Designing Menhir was quite challenging because I wanted a very tall build, but still have something that wouldn’t feel out of place as a mini-ITX build, so the compact footprint was a very important factor. Moreover, vertical designs aren’t a super popular option yet, so it’s easy to overdo it and make something that feels out of place. Balance is key!
The first iteration of Menhir’s design was a pretty boxy case, just very tall. That’s not what I wanted.
So I started playing around with angles and the wooden outer shell, until I came up with the final shape, which has the outer shell rotated 90 degrees from the aluminum enclosure. The footprint had to be made just a bit larger in this final version, but it was worth it to allow for a more unique design.
Making the Aluminum Parts
Once all the parts were designed and set up into Fusion 360, I went ahead and fixed the 8mm aluminum sheet on the CNC.

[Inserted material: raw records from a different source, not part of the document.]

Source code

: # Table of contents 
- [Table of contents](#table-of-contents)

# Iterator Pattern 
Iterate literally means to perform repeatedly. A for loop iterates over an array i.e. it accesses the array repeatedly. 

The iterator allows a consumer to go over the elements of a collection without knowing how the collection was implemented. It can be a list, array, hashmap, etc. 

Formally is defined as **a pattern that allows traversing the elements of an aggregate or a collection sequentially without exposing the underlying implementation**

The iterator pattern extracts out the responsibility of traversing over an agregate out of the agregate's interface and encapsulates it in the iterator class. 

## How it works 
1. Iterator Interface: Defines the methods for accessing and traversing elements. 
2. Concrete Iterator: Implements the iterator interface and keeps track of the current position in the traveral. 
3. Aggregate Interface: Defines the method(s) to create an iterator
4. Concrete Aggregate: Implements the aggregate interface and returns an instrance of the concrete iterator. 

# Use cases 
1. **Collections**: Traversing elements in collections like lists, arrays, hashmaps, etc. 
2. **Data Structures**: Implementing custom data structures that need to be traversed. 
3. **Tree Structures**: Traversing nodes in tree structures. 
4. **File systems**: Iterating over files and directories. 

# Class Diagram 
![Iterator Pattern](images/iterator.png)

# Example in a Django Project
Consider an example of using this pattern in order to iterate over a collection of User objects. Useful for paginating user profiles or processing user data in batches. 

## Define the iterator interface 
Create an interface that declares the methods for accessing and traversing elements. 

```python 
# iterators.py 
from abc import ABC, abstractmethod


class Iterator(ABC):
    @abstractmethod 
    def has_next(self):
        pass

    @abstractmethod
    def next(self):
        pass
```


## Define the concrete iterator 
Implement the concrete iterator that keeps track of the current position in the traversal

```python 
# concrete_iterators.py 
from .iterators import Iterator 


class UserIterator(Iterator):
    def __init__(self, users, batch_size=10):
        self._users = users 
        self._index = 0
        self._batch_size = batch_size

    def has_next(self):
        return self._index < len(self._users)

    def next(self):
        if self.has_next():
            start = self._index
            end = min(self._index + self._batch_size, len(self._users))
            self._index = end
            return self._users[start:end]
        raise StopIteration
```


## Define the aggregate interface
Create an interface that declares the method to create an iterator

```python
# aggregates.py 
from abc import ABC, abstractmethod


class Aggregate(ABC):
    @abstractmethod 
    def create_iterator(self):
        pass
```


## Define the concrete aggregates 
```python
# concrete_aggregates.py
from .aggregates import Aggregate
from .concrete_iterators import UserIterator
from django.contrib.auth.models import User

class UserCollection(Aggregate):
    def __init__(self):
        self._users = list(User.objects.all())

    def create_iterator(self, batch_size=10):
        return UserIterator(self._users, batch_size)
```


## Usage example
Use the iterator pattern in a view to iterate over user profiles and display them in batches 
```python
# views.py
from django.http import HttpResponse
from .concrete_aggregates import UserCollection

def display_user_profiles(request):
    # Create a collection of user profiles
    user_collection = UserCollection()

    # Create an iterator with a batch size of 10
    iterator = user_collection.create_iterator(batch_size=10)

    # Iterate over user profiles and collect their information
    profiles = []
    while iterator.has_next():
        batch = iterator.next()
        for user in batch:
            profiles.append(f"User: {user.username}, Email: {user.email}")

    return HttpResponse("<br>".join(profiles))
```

Most of the parts of this case will be cut from this single 500 x 1000mm sheet, so it will start taking shape pretty quickly. In addition to all the big panels of the case, I had to cut a bunch of small brackets to be able to assemble everything together.
And here’s every 8mm panel cut and ready to be finished.
For finishing these plates, I wanted to leave the aluminum pretty raw, so I sanded them down with 180 grit and an orbital sander, in order to get that rough and textured look.
The little mounting brackets I cut at the CNC earlier, had to be given a few extra threaded holes on the edges, so I did that on the drill press and then assembled the first few parts for a test fit.
Here it is next to A.R.E.S., another one of my PC builds, for a quick size comparison. A.R.E.S. is about 75cm/29.5in tall.